_ABOUT THIS EXERCISE_.
Work through the listing below and give again exactly the lines from the one with "Source code" to the one with "height: 320px;", both ends included. All other lines and all pictures stay out.

(Beginning of MATERIAL FOR THIS TASK)

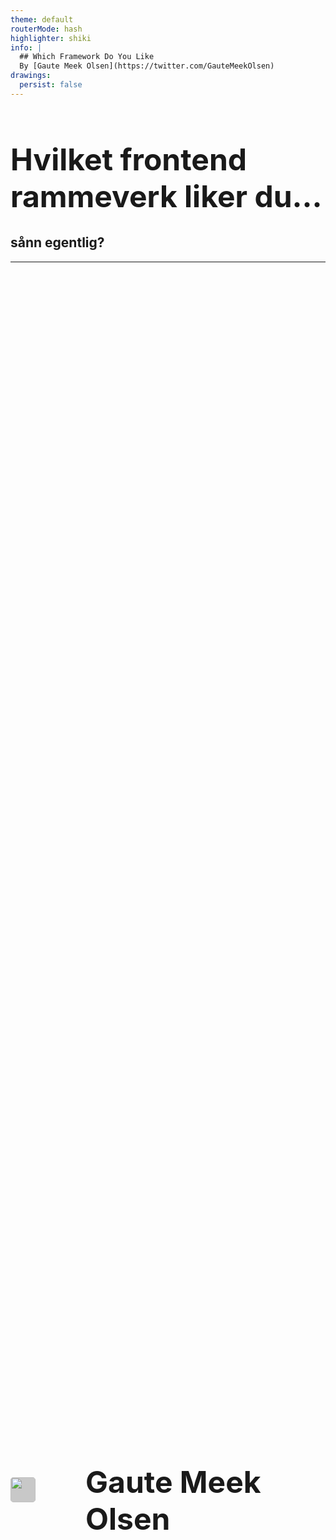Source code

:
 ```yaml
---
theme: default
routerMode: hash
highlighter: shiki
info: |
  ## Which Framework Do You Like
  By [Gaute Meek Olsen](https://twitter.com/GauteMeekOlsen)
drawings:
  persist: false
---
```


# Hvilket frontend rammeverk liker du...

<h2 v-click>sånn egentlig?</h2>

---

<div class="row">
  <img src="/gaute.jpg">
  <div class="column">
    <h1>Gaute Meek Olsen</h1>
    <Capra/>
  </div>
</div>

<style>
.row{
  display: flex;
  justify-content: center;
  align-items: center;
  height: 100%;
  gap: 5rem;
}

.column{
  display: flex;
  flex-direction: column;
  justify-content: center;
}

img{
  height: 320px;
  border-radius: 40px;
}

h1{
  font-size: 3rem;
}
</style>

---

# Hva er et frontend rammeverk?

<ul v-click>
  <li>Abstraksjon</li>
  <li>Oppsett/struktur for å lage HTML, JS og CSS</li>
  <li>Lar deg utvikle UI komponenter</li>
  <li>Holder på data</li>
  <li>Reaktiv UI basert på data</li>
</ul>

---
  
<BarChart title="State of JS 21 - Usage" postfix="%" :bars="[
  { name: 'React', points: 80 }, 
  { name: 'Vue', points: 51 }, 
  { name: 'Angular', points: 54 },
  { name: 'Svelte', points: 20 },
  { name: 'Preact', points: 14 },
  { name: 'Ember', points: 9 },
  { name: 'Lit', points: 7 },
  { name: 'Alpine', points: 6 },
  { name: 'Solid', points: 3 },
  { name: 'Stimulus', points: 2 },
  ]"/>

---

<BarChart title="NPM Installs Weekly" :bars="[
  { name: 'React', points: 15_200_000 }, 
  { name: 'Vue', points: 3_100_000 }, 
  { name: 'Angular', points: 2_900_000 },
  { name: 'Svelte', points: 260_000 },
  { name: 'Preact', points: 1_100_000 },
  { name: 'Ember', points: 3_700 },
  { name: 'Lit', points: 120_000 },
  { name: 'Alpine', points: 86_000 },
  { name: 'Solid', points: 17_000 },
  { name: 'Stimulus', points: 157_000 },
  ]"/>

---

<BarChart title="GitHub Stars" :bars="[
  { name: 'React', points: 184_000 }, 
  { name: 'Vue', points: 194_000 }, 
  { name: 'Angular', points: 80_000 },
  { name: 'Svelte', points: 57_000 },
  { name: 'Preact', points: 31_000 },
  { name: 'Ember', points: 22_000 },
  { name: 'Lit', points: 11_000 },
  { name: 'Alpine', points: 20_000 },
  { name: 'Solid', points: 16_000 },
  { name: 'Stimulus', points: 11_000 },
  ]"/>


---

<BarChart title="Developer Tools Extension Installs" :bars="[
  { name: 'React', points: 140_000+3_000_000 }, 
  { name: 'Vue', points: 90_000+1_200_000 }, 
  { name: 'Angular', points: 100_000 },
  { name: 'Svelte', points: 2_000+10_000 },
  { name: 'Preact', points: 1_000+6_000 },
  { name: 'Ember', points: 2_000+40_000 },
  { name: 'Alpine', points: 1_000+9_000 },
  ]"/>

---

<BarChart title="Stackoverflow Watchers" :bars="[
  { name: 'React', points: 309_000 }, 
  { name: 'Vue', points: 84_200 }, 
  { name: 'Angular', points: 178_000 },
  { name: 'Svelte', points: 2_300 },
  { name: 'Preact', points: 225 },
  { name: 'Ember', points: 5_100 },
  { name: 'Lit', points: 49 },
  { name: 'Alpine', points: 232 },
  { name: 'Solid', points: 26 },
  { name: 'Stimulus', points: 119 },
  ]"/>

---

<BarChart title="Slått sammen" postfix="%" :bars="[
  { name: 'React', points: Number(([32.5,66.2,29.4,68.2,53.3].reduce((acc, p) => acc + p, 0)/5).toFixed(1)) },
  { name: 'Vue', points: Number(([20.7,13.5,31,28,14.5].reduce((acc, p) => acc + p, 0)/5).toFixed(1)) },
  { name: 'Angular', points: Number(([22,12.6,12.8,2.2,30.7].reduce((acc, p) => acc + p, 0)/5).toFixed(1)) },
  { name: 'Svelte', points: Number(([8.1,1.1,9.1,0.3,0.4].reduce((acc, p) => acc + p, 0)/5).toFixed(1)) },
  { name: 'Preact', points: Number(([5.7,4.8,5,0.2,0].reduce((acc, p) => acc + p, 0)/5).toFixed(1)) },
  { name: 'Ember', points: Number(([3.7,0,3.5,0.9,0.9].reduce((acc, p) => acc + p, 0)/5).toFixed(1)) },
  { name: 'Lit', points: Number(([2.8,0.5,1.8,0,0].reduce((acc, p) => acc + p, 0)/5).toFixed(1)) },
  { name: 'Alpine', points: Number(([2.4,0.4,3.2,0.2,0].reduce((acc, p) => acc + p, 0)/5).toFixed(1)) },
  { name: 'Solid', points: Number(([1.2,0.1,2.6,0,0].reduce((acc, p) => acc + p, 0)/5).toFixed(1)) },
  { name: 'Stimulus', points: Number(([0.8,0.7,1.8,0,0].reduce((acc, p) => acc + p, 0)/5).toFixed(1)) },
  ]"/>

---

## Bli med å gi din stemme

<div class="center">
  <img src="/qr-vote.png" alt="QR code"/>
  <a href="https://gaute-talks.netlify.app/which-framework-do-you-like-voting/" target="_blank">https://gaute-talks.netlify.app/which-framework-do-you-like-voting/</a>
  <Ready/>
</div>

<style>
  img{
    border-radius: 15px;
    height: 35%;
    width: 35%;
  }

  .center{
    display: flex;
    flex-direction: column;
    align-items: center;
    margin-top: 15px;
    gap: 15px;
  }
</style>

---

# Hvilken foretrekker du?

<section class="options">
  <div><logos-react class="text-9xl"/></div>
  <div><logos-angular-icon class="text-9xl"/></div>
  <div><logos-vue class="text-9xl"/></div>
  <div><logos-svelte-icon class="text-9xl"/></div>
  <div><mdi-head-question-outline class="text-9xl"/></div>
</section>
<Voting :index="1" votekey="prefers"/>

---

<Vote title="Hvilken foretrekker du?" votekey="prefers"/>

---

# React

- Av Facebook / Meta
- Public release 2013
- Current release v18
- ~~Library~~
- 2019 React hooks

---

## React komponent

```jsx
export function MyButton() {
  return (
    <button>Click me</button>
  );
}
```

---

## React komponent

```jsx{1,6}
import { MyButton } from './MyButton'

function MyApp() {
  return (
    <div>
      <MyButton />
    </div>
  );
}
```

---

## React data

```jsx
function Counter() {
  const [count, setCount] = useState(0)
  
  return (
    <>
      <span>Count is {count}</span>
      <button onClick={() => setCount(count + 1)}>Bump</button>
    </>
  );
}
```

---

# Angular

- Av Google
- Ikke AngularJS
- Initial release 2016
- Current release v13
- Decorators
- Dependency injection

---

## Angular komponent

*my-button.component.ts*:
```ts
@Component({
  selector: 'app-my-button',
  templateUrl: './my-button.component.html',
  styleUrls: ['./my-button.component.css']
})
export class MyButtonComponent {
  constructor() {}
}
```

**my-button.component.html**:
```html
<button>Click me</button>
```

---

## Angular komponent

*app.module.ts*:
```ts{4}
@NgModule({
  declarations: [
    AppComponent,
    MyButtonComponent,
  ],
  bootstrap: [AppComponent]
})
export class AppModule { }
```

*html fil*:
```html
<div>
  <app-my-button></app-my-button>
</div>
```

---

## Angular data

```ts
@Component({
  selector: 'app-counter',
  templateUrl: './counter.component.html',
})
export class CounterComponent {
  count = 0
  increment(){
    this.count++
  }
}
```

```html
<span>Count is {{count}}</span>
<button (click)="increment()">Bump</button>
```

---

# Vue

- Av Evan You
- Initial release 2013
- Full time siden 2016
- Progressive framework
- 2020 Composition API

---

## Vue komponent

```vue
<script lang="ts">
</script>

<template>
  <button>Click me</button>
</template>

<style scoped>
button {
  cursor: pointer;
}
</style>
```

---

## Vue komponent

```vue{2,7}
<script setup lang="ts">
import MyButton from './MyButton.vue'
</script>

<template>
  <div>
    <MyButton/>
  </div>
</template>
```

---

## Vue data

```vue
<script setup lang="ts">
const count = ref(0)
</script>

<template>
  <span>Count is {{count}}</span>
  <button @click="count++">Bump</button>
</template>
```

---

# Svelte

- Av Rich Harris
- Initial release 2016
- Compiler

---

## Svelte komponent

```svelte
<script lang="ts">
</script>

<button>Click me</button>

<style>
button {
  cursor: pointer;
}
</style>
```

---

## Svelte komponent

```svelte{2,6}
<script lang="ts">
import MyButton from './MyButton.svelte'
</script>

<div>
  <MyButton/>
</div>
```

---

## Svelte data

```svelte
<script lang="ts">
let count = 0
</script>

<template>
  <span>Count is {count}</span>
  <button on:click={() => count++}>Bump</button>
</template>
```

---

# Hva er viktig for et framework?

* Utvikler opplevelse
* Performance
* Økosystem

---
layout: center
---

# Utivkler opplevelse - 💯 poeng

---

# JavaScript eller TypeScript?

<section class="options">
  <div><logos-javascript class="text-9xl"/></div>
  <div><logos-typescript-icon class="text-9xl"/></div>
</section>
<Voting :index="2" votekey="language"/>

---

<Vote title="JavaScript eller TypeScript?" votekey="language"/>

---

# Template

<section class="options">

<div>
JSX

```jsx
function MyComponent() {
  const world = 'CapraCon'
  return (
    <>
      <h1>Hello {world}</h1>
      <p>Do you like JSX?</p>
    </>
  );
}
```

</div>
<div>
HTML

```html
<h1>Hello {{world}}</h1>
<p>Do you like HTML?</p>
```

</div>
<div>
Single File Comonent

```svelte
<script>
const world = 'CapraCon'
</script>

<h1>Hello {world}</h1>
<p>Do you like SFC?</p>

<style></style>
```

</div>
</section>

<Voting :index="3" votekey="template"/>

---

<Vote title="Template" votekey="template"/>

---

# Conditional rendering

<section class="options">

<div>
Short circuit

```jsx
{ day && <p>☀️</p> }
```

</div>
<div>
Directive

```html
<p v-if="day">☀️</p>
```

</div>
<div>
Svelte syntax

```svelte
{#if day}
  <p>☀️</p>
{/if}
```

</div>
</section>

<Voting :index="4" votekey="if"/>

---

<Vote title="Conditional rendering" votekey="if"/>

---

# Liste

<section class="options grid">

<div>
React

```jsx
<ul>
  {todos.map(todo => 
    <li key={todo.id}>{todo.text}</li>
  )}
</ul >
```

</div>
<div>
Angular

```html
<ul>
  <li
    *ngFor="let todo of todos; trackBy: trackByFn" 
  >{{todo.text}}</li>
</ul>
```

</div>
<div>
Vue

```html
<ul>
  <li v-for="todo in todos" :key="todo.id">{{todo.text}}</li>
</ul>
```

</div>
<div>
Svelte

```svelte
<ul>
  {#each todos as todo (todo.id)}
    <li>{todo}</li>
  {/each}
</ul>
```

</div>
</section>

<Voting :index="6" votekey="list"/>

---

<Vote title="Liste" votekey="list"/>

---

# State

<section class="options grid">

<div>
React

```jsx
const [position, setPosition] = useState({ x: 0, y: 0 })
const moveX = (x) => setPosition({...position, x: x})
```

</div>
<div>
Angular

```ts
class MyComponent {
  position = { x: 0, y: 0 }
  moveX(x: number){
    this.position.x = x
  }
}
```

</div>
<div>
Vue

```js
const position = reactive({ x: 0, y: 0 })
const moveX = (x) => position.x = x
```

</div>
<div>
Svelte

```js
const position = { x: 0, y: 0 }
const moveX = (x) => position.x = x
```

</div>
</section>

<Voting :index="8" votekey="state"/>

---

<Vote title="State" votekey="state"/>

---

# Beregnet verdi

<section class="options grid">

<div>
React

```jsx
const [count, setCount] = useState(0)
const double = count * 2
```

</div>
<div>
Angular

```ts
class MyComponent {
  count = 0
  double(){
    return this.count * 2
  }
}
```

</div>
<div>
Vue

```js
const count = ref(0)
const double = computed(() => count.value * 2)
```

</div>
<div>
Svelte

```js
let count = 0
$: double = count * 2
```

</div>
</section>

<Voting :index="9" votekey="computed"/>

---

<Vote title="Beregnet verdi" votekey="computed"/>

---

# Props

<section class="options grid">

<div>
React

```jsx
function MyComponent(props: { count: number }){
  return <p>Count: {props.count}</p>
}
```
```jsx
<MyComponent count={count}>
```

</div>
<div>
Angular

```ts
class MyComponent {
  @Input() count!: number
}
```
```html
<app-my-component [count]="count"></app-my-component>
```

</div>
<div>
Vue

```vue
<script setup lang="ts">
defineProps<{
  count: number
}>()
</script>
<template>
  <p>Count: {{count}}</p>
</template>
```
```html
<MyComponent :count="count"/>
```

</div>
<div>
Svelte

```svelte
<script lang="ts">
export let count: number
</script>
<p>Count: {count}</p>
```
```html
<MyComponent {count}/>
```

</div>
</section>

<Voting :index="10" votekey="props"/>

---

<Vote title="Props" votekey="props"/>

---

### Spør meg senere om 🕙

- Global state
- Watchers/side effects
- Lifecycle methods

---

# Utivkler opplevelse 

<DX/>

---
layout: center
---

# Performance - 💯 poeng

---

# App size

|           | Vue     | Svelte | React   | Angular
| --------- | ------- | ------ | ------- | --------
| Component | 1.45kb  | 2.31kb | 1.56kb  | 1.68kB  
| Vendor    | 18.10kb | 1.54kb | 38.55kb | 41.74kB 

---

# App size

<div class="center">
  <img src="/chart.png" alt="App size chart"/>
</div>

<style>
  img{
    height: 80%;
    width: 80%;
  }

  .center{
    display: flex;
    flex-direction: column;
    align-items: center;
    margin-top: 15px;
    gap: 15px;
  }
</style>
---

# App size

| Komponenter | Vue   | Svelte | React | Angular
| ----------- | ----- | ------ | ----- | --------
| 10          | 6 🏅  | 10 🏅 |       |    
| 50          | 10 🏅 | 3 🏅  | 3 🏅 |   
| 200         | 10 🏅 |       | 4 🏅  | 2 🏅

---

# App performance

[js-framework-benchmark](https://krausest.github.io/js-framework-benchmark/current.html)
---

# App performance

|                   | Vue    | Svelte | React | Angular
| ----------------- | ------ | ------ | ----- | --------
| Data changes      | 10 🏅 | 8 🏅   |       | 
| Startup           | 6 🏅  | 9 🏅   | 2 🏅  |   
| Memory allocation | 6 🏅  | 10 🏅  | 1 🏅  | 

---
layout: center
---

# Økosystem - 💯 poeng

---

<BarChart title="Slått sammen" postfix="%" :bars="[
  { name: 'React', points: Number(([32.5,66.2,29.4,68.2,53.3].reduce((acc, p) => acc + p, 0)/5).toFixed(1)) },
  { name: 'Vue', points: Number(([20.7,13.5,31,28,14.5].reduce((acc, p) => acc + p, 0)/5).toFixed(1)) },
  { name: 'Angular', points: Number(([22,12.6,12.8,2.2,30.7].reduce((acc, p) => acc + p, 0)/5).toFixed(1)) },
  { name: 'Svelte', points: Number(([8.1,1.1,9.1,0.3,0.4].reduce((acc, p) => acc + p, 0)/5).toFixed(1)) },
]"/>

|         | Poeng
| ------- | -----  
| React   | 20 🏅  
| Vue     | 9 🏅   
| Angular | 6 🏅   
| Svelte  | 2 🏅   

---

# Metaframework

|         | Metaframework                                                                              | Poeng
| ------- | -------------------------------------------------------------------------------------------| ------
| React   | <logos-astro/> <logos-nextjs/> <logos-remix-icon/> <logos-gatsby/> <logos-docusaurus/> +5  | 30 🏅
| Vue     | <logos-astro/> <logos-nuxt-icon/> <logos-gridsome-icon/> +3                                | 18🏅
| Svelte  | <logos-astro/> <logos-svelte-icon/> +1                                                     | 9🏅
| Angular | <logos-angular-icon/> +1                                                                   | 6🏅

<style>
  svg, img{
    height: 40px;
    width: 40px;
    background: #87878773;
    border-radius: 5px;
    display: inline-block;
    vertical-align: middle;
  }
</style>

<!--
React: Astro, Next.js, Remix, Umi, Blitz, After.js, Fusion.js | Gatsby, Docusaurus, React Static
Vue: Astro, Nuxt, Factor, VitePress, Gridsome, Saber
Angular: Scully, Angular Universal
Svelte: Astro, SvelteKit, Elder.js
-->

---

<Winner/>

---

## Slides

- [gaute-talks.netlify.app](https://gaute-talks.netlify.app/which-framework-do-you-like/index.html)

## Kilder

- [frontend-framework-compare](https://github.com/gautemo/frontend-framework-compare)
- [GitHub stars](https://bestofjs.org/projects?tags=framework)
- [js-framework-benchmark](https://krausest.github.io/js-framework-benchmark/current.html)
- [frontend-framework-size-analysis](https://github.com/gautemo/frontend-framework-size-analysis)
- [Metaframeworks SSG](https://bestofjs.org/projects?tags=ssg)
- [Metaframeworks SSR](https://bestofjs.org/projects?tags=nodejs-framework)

(End of MATERIAL FOR THIS TASK)
(Beginning of MATERIAL FOR THIS TASK)

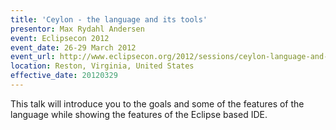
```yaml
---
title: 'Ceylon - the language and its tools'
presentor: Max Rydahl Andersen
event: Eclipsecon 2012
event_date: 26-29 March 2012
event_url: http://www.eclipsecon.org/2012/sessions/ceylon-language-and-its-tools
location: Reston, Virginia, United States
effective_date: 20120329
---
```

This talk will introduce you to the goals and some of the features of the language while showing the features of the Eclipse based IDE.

(End of MATERIAL FOR THIS TASK)

_RESPONSE BELOW_.
Source code

:
 ```yaml
---
theme: default
routerMode: hash
highlighter: shiki
info: |
  ## Which Framework Do You Like
  By [Gaute Meek Olsen](https://twitter.com/GauteMeekOlsen)
drawings:
  persist: false
---
```


# Hvilket frontend rammeverk liker du...

<h2 v-click>sånn egentlig?</h2>

---

<div class="row">
  <img src="/gaute.jpg">
  <div class="column">
    <h1>Gaute Meek Olsen</h1>
    <Capra/>
  </div>
</div>

<style>
.row{
  display: flex;
  justify-content: center;
  align-items: center;
  height: 100%;
  gap: 5rem;
}

.column{
  display: flex;
  flex-direction: column;
  justify-content: center;
}

img{
  height: 320px;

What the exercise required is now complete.